> **TASK**: Skip the images. Copy the records exactly as written.
===== SUPPLIED RECORDS
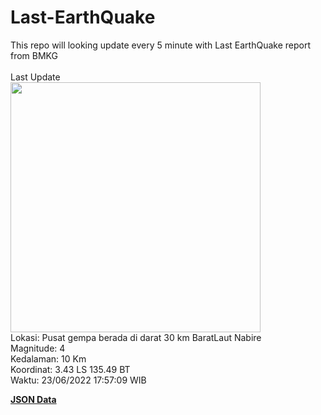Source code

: # Last-EarthQuake
This repo will looking update every 5 minute with Last EarthQuake report from BMKG
<br>
<br>
Last Update
<br>
<img src="https://ews.bmkg.go.id/TEWS/data/20220623175709.mmi.jpg" width="400"/>
<br>
Lokasi: Pusat gempa berada di darat 30 km BaratLaut Nabire <br>
Magnitude: 4 <br>
Kedalaman: 10 Km <br>
Koordinat: 3.43 LS 135.49 BT <br>
Waktu: 23/06/2022 17:57:09 WIB <br>

<a href="./data/data.json">**JSON Data**</a>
==========
> **TASK OUTPUT**:
Source code

: # Last-EarthQuake
This repo will looking update every 5 minute with Last EarthQuake report from BMKG
<br>
<br>
Last Update
<br>
<img src="https://ews.bmkg.go.id/TEWS/data/20220623175709.mmi.jpg" width="400"/>
<br>
Lokasi: Pusat gempa berada di darat 30 km BaratLaut Nabire <br>
Magnitude: 4 <br>
Kedalaman: 10 Km <br>
Koordinat: 3.43 LS 135.49 BT <br>
Waktu: 23/06/2022 17:57:09 WIB <br>

<a href="./data/data.json">**JSON Data**</a>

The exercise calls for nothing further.